What to work on >> From the listing below, pull each line that includes "showNotification".

Material provided >>
= = = = =

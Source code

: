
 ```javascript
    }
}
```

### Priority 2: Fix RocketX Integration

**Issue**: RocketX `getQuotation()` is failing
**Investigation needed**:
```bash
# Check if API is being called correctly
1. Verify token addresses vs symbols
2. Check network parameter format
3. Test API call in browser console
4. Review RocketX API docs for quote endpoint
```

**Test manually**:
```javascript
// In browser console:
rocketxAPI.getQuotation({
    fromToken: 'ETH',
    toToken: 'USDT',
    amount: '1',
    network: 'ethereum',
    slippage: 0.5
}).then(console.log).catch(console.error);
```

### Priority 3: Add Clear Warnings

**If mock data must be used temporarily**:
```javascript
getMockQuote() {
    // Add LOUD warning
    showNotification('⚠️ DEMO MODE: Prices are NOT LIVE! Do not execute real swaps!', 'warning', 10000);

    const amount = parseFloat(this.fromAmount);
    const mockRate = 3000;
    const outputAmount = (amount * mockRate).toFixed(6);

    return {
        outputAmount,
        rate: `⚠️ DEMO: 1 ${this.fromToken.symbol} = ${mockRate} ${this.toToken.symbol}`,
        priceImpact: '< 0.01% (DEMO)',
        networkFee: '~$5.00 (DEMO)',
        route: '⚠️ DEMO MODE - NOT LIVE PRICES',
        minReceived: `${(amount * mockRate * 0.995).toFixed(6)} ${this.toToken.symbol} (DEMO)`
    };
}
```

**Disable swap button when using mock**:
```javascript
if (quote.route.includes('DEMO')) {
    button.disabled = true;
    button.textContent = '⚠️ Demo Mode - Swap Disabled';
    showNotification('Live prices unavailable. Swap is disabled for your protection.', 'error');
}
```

= = = = =

Written answer >>
    showNotification('⚠️ DEMO MODE: Prices are NOT LIVE! Do not execute real swaps!', 'warning', 10000);
    showNotification('Live prices unavailable. Swap is disabled for your protection.', 'error');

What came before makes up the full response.